* The task *
For this exercise, restate word for word only the lines from the one containing "## Some interesting tech details" through the last line below. Pictures do not get copied.

::: Exercise material

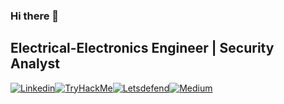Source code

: ### Hi there 👋

<!--
**adamavsar/adamavsar** is a ✨ _special_ ✨ repository because its `README.md` (this file) appears on your GitHub profile.

Here are some ideas to get you started:

- 🔭 I’m currently working on ...
- 🌱 I’m currently learning 
- 👯 I’m looking to collaborate on ...
- 🤔 I’m looking for help with ...
- 💬 Ask me about ...
- 📫 How to reach me: avsaris@outlook.com
- 😄 Pronouns: ...
- ⚡ Fun fact: ...-->

Electrical-Electronics Engineer | Security Analyst
---
[![Linkedin](https://img.shields.io/badge/Linkedin-0A66C2?style=for-the-badge&logo=linkedin)](https://www.linkedin.com/in/ademavsar/)[![TryHackMe](https://img.shields.io/badge/tryhackme-212C42?style=for-the-badge&logo=TryHackMe)](https://tryhackme.com/p/avsar)[![Letsdefend](https://img.shields.io/badge/letsdefend-335EEA?style=for-the-badge&logo=cyberdefenders)](https://app.letsdefend.io/user/avsar)[![Medium](https://img.shields.io/badge/medium-000000?style=for-the-badge&logo=Medium)](https://medium.com/@avsar) 

<!--
- 🔭 I’m currently working on ...
- 🌱 I’m currently learning 
- 👯 I’m looking to collaborate on ...
- 🤔 I’m looking for help with ...
- 💬 Ask me about ...
- 📫 How to reach me: avsaris@outlook.com
- 😄 Pronouns: ...
- ⚡ Fun fact: ...



<div align="center">
  
 # Hello, world! 👋

  #### You can find me on:
  [LinkedIn](https://www.linkedin.com/in/soroush-chehresa) - [Stack Overflow](https://stackoverflow.com/users/9516173/soroush-chehresa) - [Medium](https://medium.com/@soroushchehresa) - [Dribbble](https://dribbble.com/soroushchehresa) - [Email](mailto:s1996ch@gmail.com)
  <br>
  <br>
  <br>
  [<img src="https://github-readme-stats.vercel.app/api?username=soroushchehresa&show_icons=true&line_height=45&include_all_commits=true" />](https://github.com/soroushchehresa) [<img src="https://github-readme-stackoverflow.vercel.app/?userID=9516173"  />](https://stackoverflow.com/users/9516173/soroush-chehresa)
  <br>
  <br>
</div>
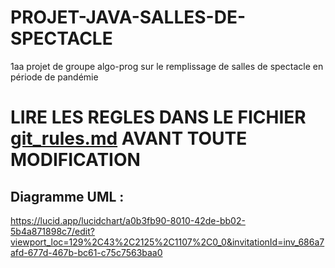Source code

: # PROJET-JAVA-SALLES-DE-SPECTACLE
1aa projet  de groupe algo-prog sur le remplissage de salles de spectacle en période de pandémie

# LIRE LES REGLES DANS LE FICHIER [git_rules.md](git_rules.md) AVANT TOUTE MODIFICATION

## Diagramme UML :
https://lucid.app/lucidchart/a0b3fb90-8010-42de-bb02-5b4a871898c7/edit?viewport_loc=129%2C43%2C2125%2C1107%2C0_0&invitationId=inv_686a7afd-677d-467b-bc61-c75c7563baa0
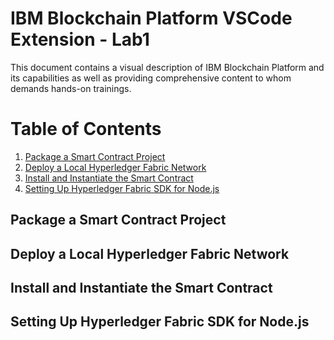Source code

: # IBM Blockchain Platform VSCode Extension - Lab1
This document contains a visual description of IBM Blockchain Platform and its capabilities as well as providing comprehensive content to whom demands hands-on trainings.

# Table of Contents
1. [Package a Smart Contract Project](#Package-a-Smart-Contract-Project)
2. [Deploy a Local Hyperledger Fabric Network](#Deploy-a-Local-Hyperledger-Fabric-Network)
3. [Install and Instantiate the Smart Contract](#Install-and-Instantiate-the-Smart-Contract)
4. [Setting Up Hyperledger Fabric SDK for Node.js](#Setting-Up-Hyperledger-Fabric-SDK-for-Node.js)


## Package a Smart Contract Project
## Deploy a Local Hyperledger Fabric Network
## Install and Instantiate the Smart Contract
## Setting Up Hyperledger Fabric SDK for Node.js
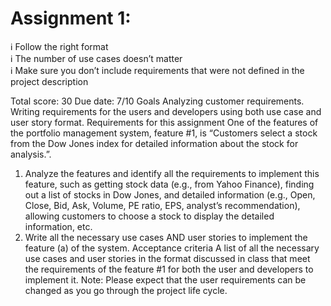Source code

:# Assignment 1:

<aside>
ℹ️ Follow the right format

</aside>

<aside>
ℹ️ The number of use cases doesn’t matter

</aside>

<aside>
ℹ️ Make sure you don’t include requirements that were not defined in the project description

</aside>

Total score: 30
Due date: 7/10
Goals
Analyzing customer requirements. Writing requirements for the users and developers using both
use case and user story format.
Requirements for this assignment
One of the features of the portfolio management system, feature #1, is “Customers select a
stock from the Dow Jones index for detailed information about the stock for analysis.”.

1. Analyze the features and identify all the requirements to implement this feature, such as
getting stock data (e.g., from Yahoo Finance), finding out a list of stocks in Dow Jones, and
detailed information (e.g., Open, Close, Bid, Ask, Volume, PE ratio, EPS, analyst’s
recommendation), allowing customers to choose a stock to display the detailed information,
etc.
2. Write all the necessary use cases AND user stories to implement the feature (a) of the
system.
Acceptance criteria
A list of all the necessary use cases and user stories in the format discussed in class that meet the
requirements of the feature #1 for both the user and developers to implement it.
Note: Please expect that the user requirements can be changed as you go
through the project life cycle.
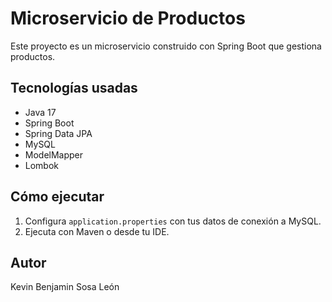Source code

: # Microservicio de Productos

Este proyecto es un microservicio construido con Spring Boot que gestiona productos.

## Tecnologías usadas

- Java 17
- Spring Boot
- Spring Data JPA
- MySQL
- ModelMapper
- Lombok

## Cómo ejecutar

1. Configura `application.properties` con tus datos de conexión a MySQL.
2. Ejecuta con Maven o desde tu IDE.

## Autor

Kevin Benjamin Sosa León
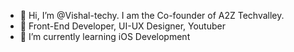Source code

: - 👋 Hi, I’m @Vishal-techy. I am the Co-founder of A2Z Techvalley.
- 👀 Front-End Developer, UI-UX Designer, Youtuber
- 🌱 I’m currently learning iOS Development


<!---
Vishal-techy/Vishal-techy is a ✨ special ✨ repository because its `README.md` (this file) appears on your GitHub profile.
You can click the Preview link to take a look at your changes.
--->
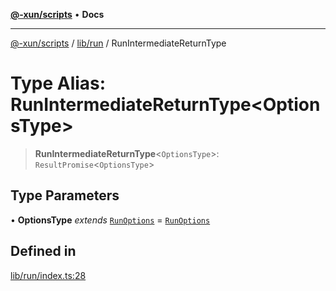 [**@-xun/scripts**](../../../README.md) • **Docs**

***

[@-xun/scripts](../../../README.md) / [lib/run](../README.md) / RunIntermediateReturnType

# Type Alias: RunIntermediateReturnType\<OptionsType\>

> **RunIntermediateReturnType**\<`OptionsType`\>: `ResultPromise`\<`OptionsType`\>

## Type Parameters

• **OptionsType** *extends* [`RunOptions`](RunOptions.md) = [`RunOptions`](RunOptions.md)

## Defined in

[lib/run/index.ts:28](https://github.com/Xunnamius/xscripts/blob/98c638c52caf3664112e7ea66eccd36ad205df77/lib/run/index.ts#L28)
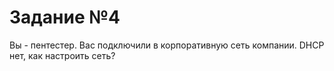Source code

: # Задание №4
Вы  - пентестер. Вас подключили в корпоративную сеть компании. DHCP нет, как настроить сеть?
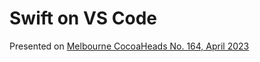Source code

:# Swift on VS Code

Presented on [Melbourne CocoaHeads No. 164, April 2023](https://www.youtube.com/watch?v=sDeHLWLIEOM&t=753s)
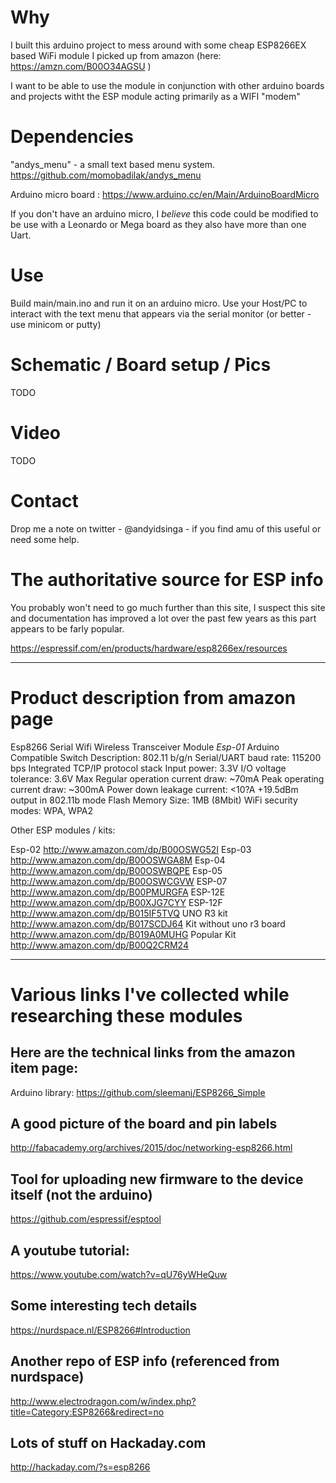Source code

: # Why
I built this arduino project to mess around with some cheap ESP8266EX based
WiFi module I picked up from amazon (here: https://amzn.com/B00O34AGSU )

I want to be able to use the module in conjunction with other arduino
boards and projects witht the ESP module acting primarily as a WIFI
"modem"

# Dependencies
"andys_menu" - a small text based menu system. https://github.com/momobadilak/andys_menu

Arduino micro board : https://www.arduino.cc/en/Main/ArduinoBoardMicro

If you don't have an arduino micro, I *believe* this code could be modified to be
use with a Leonardo or Mega board as they also have more than one Uart.

# Use
Build main/main.ino and run it on an arduino micro. Use your Host/PC to interact
with the text menu that appears via the serial monitor (or better - use minicom or
putty)

# Schematic / Board setup / Pics
TODO

# Video
TODO

# Contact
Drop me a note on twitter - @andyidsinga - if you find amu of this useful or
need some help.


# The authoritative source for ESP info
You probably won't need to go much further than this site, I suspect
this site and documentation has improved a lot over the past few
years as this part appears to be farly popular.

https://espressif.com/en/products/hardware/esp8266ex/resources


***

# Product description from amazon page
Esp8266 Serial Wifi Wireless Transceiver Module _Esp-01_ Arduino Compatible Switch
Description:
802.11 b/g/n
Serial/UART baud rate: 115200 bps
Integrated TCP/IP protocol stack
Input power: 3.3V
I/O voltage tolerance: 3.6V Max
Regular operation current draw: ~70mA
Peak operating current draw: ~300mA
Power down leakage current: <10?A
+19.5dBm output in 802.11b mode
Flash Memory Size: 1MB (8Mbit)
WiFi security modes: WPA, WPA2

Other ESP modules / kits:

Esp-02 http://www.amazon.com/dp/B00OSWG52I
Esp-03 http://www.amazon.com/dp/B00OSWGA8M
Esp-04 http://www.amazon.com/dp/B00OSWBQPE
Esp-05 http://www.amazon.com/dp/B00OSWCGVW
ESP-07 http://www.amazon.com/dp/B00PMURGFA
ESP-12E http://www.amazon.com/dp/B00XJG7CYY
ESP-12F http://www.amazon.com/dp/B015IF5TVQ
UNO R3 kit http://www.amazon.com/dp/B017SCDJ64
Kit without uno r3 board http://www.amazon.com/dp/B019A0MUHG
Popular Kit http://www.amazon.com/dp/B00Q2CRM24


***


# Various links I've collected while researching these modules

## Here are the technical links from the amazon item page:
Arduino library: https://github.com/sleemanj/ESP8266_Simple

## A good picture of the board and pin labels
http://fabacademy.org/archives/2015/doc/networking-esp8266.html

## Tool for uploading new firmware to the device itself (not the arduino)
https://github.com/espressif/esptool

## A youtube tutorial: 
https://www.youtube.com/watch?v=qU76yWHeQuw 

## Some interesting tech details
https://nurdspace.nl/ESP8266#Introduction 

## Another repo of ESP info (referenced from nurdspace)
http://www.electrodragon.com/w/index.php?title=Category:ESP8266&redirect=no


## Lots of stuff on Hackaday.com
http://hackaday.com/?s=esp8266
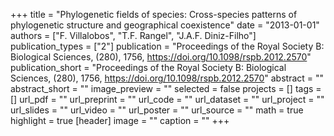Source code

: +++
title = "Phylogenetic fields of species: Cross-species patterns of phylogenetic structure and geographical coexistence"
date = "2013-01-01"
authors = ["F. Villalobos", "T.F. Rangel", "J.A.F. Diniz-Filho"]
publication_types = ["2"]
publication = "Proceedings of the Royal Society B: Biological Sciences, (280), 1756, https://doi.org/10.1098/rspb.2012.2570"
publication_short = "Proceedings of the Royal Society B: Biological Sciences, (280), 1756, https://doi.org/10.1098/rspb.2012.2570"
abstract = ""
abstract_short = ""
image_preview = ""
selected = false
projects = []
tags = []
url_pdf = ""
url_preprint = ""
url_code = ""
url_dataset = ""
url_project = ""
url_slides = ""
url_video = ""
url_poster = ""
url_source = ""
math = true
highlight = true
[header]
image = ""
caption = ""
+++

::::::

* Result for this exercise *
## Some interesting tech details
https://nurdspace.nl/ESP8266#Introduction 

## Another repo of ESP info (referenced from nurdspace)
http://www.electrodragon.com/w/index.php?title=Category:ESP8266&redirect=no


## Lots of stuff on Hackaday.com
http://hackaday.com/?s=esp8266
Source code

: +++
title = "Phylogenetic fields of species: Cross-species patterns of phylogenetic structure and geographical coexistence"
date = "2013-01-01"
authors = ["F. Villalobos", "T.F. Rangel", "J.A.F. Diniz-Filho"]
publication_types = ["2"]
publication = "Proceedings of the Royal Society B: Biological Sciences, (280), 1756, https://doi.org/10.1098/rspb.2012.2570"
publication_short = "Proceedings of the Royal Society B: Biological Sciences, (280), 1756, https://doi.org/10.1098/rspb.2012.2570"
abstract = ""
abstract_short = ""
image_preview = ""
selected = false
projects = []
tags = []
url_pdf = ""
url_preprint = ""
url_code = ""
url_dataset = ""
url_project = ""
url_slides = ""
url_video = ""
url_poster = ""
url_source = ""
math = true
highlight = true
[header]
image = ""
caption = ""
+++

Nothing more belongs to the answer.